* Exercise instructions
Looking at the records below, say how many lines include "sont", and add nothing else.

Extracted data entries:
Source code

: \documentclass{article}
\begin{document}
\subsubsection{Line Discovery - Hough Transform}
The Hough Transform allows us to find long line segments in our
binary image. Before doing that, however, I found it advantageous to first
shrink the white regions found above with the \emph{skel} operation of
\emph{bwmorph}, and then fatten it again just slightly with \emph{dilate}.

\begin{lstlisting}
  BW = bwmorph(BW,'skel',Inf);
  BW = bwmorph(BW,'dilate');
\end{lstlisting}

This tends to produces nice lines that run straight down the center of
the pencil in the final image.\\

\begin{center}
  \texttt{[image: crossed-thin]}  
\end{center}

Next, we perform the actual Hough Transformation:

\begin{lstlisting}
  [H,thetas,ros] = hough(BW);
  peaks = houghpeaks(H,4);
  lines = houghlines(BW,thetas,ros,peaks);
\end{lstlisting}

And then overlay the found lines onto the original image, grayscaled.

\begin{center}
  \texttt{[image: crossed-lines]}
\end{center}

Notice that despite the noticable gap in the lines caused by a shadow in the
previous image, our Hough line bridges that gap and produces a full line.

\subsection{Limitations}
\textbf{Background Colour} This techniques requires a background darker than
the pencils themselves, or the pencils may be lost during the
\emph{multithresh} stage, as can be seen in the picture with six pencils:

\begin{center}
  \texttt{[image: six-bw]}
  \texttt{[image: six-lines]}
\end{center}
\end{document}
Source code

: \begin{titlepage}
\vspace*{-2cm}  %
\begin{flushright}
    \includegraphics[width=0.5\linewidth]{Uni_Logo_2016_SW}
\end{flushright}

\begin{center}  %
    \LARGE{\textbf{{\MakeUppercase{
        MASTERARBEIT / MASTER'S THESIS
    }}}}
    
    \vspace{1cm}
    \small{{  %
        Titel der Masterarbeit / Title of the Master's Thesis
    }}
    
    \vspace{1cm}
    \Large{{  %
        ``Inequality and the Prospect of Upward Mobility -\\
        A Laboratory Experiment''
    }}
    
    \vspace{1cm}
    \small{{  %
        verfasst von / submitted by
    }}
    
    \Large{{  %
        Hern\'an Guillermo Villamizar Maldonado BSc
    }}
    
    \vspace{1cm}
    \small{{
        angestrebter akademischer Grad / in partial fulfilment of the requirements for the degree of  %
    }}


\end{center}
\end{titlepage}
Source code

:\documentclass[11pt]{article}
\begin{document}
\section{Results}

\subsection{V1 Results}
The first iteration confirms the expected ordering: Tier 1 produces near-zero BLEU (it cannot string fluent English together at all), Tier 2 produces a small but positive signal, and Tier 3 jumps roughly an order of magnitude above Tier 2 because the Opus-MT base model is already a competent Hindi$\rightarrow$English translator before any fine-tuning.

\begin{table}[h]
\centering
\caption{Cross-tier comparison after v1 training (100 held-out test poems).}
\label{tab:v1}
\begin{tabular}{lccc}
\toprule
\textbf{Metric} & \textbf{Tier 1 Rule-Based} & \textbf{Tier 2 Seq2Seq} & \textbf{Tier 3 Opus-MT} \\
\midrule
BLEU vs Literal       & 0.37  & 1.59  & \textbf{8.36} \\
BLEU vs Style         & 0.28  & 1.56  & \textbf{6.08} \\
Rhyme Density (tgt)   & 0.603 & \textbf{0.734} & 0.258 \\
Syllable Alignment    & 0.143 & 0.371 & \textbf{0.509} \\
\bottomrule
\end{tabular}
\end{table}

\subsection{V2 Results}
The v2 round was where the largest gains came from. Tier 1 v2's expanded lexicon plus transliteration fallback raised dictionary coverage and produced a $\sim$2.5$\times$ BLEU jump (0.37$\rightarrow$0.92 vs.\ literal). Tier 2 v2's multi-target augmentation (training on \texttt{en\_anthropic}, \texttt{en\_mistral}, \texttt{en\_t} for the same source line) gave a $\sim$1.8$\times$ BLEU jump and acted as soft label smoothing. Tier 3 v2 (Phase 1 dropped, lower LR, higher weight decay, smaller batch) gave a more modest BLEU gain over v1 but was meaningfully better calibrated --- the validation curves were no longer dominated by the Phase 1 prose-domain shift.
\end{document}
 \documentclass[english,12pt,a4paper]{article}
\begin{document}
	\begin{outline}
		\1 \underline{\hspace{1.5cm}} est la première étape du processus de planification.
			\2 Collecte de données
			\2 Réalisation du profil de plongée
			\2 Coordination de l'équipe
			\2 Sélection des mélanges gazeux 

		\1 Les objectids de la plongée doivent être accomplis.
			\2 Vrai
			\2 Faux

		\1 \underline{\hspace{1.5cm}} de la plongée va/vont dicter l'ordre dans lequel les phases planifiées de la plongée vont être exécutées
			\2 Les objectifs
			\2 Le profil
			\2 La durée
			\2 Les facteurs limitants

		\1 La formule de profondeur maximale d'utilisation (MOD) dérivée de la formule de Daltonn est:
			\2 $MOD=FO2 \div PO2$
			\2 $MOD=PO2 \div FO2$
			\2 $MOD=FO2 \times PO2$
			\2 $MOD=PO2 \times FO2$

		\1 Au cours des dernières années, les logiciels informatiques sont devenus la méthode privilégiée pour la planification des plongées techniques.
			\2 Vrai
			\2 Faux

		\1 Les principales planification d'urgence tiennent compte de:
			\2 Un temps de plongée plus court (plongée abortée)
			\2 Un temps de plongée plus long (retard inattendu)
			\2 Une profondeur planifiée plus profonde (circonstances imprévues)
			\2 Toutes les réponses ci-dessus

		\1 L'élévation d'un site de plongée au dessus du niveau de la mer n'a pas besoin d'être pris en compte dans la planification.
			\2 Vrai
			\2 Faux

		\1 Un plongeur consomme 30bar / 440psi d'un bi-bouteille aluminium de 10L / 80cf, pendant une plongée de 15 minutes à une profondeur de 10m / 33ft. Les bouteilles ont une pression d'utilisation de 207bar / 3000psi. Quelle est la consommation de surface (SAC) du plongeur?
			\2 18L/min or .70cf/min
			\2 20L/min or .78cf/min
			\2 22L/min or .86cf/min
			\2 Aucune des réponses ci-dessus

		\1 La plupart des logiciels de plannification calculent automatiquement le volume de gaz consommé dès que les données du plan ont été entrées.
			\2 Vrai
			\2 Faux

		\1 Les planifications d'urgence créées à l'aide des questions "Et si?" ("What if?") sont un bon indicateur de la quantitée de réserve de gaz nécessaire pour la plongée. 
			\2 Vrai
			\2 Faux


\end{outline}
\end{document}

* Answer to the exercise
2